There are a lot of impressive numbers that Shoe Metro has put together that I think speak for themselves.

Shoe Metro…

  • is growing at >35% y/y
  • is a $10-20m online retailer (I suspect we’ll see them on the IR500 soon!)
  • employs 45 people with an additional 10 around the holidays
  • By the end of 2010, eBay was still growing, but down from 100%  to 65% of their business.

On CyberMonday 2010, they sold 2,800 pairs of shoes, enough to fill a 53-foot Fedex truck (which they did, much to Fedex’s delight).

Here’s a picture of David and Will:

Shoe_metro

David is on the left and Will is on the right.  I’m the handsome one in the middle – a couple of years ago we went to a Chargers game when I was doing some customer rounds and we’re surrounded by lots and lots of shoes….
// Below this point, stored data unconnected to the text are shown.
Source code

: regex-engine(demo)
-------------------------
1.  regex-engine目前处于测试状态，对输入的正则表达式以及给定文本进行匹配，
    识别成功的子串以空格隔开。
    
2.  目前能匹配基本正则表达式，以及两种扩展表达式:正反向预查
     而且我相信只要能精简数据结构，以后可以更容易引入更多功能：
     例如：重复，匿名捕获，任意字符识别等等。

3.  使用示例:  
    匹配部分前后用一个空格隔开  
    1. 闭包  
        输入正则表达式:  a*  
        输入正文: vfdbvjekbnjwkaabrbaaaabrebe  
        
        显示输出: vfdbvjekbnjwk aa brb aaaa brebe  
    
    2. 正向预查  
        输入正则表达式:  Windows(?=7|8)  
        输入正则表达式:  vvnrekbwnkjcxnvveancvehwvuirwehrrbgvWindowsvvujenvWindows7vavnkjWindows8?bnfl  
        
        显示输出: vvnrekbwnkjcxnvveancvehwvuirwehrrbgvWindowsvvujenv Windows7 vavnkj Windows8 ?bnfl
Shoe Metro’s lessons learned

David was kind enough to share a couple of lesson’s they’ve learned over the years they thought everyone would benefit from:

  • Diversify your supplier base – less risk of a supplier drying up and more selection for consumers.
  • For website, you need a much larger selection than eBay or Amazon
  • Plan your purchasing and supply-side in anticipation of the holiday, keep the shelves stocked so you don’t miss that huge opportunity.
  • They take a channel-specific approach (e.g. they run eBay, Amazon and their site as three different channels with with their own product selection and even sourcing).
  • Their philosophy is to control the consumer experience 100%, so they have been focused on doing their own fulfilment.

Conclusion

There you have the Shoe Metro story, I hope readers enjoyed the story.  If you guys like this kind of thing, I can make it a monthly feature of eBay Strategies.  As an entrepreneur myself, I really enjoy talking with other entrepreneurs and learning about their keys to success.  

David is a reader so I’m sure he’ll answer any questions you have in comments.

SeekingAlpha Disclosure – I am long Google and Amazon. eBay is an investor in ChannelAdvisor Corp. where I am CEO. ShoeMetro is a customer. I’m a Charger fan by way of Philip Rivers – NCSU Alumni – GO PACK!!!